1) There is too much resistance creating a voltage in the current return path which can create a common mode problem. For example, if you have 12A flowing through a 0.1 ohm ground cable, this will create a 1.2V voltage at the point of the current input (at the device) $/ V = I*R$/.

2) The other problem is inductance, if you have a fast signal (or ground EMI) you need to have a sufficient reduction of inductance to ground out the high frequency signal.

So short story is measure the current through or voltage across the cable, and keep it lower than what your design needs.

All that these guys said is great, to dumb it down, especially for me, attach your ground to a screw in the bottom of your mobile box, attach the wire to it. That screw should go all the way through the box and be able to touch the ground, therefore creating your ground situation.

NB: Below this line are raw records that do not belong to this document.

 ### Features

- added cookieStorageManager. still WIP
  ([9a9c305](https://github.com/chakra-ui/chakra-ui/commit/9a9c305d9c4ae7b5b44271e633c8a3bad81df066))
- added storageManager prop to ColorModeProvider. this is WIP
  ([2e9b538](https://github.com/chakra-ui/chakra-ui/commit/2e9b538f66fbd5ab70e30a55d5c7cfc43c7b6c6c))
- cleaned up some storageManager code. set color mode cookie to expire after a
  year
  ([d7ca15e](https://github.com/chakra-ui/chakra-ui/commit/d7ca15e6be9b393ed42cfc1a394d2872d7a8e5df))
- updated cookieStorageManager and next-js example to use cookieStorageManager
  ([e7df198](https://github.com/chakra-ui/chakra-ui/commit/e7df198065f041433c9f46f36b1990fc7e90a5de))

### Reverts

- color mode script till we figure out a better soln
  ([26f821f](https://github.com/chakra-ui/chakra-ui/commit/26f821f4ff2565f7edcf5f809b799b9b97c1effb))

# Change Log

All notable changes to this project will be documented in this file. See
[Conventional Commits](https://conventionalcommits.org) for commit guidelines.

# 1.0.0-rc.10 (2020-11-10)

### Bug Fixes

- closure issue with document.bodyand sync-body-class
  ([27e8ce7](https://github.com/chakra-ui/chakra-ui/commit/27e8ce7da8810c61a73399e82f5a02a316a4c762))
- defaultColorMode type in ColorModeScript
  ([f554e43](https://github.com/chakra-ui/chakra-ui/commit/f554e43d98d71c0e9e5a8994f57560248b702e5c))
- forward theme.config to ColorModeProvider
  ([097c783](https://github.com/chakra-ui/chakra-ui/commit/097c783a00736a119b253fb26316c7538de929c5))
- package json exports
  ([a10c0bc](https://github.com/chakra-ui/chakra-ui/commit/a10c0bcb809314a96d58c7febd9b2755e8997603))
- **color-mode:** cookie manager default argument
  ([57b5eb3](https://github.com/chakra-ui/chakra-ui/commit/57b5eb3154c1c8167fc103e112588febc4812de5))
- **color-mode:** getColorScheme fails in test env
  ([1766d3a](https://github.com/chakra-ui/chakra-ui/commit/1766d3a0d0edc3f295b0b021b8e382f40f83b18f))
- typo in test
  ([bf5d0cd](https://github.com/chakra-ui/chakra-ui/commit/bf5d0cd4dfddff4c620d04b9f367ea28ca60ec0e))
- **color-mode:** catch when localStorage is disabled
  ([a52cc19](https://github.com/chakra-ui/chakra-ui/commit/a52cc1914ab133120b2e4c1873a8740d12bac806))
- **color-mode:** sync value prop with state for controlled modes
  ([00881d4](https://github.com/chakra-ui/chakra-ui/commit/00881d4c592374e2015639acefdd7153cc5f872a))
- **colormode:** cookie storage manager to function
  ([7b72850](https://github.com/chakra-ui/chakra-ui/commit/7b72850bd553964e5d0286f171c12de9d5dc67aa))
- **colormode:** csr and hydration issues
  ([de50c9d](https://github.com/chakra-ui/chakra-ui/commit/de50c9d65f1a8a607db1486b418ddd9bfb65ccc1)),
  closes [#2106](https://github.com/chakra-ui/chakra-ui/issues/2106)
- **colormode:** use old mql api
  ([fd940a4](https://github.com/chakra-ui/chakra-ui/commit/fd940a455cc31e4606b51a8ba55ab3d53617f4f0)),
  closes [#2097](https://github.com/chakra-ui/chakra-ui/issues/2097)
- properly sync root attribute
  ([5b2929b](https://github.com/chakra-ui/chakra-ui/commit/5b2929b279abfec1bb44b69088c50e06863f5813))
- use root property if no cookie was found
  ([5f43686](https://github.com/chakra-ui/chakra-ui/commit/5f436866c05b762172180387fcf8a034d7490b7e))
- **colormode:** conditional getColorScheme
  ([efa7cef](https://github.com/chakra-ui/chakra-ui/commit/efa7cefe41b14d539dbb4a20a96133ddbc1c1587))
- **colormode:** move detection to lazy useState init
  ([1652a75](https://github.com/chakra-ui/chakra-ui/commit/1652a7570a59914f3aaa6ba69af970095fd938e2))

If this mobile battery box is used inside the house, it creates more problems. I am doing the same thing, but I will be connecting the ground to the baseboard wall as my house is grounded already. Your mobility is good as long as its outside or you don't mind burnt floors in case a discharge happens, rare, but it does.

If you don't provide an adequate ground, anything 3-prong might have difficulty working if there is a sensor reading that third prong. Xbox One, Electric cars and the smart equipment are the example. On the other hand "dumb" equipment like weed eaters, and toaster ovens don't care.